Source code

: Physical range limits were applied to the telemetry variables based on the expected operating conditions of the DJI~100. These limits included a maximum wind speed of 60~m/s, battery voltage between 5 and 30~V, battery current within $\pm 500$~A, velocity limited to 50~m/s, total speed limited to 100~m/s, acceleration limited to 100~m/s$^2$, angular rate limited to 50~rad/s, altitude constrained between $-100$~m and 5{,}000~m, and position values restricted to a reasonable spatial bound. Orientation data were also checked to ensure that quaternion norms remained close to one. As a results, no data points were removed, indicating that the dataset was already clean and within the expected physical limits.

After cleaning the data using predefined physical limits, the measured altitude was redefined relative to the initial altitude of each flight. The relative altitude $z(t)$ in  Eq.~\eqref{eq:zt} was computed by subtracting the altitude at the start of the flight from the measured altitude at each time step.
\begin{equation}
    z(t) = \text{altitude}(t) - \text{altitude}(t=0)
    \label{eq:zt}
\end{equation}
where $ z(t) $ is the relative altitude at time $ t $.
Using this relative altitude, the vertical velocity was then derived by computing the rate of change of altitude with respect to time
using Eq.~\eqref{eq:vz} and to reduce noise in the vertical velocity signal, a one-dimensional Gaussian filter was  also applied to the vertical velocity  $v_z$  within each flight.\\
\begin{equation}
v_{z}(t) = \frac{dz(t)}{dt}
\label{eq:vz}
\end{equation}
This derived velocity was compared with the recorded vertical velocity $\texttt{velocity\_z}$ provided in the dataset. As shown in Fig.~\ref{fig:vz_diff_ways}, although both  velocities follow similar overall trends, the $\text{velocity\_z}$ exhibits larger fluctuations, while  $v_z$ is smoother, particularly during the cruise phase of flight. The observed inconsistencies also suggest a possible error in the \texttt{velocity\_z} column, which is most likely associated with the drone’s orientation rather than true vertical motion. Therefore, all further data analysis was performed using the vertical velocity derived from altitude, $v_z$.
━━━━━━━━━━━━━━━━
Only lines containing the word "each" should appear in the answer, and every such line from the records above must be there.

After cleaning the data using predefined physical limits, the measured altitude was redefined relative to the initial altitude of each flight. The relative altitude $z(t)$ in  Eq.~\eqref{eq:zt} was computed by subtracting the altitude at the start of the flight from the measured altitude at each time step.
using Eq.~\eqref{eq:vz} and to reduce noise in the vertical velocity signal, a one-dimensional Gaussian filter was  also applied to the vertical velocity  $v_z$  within each flight.\\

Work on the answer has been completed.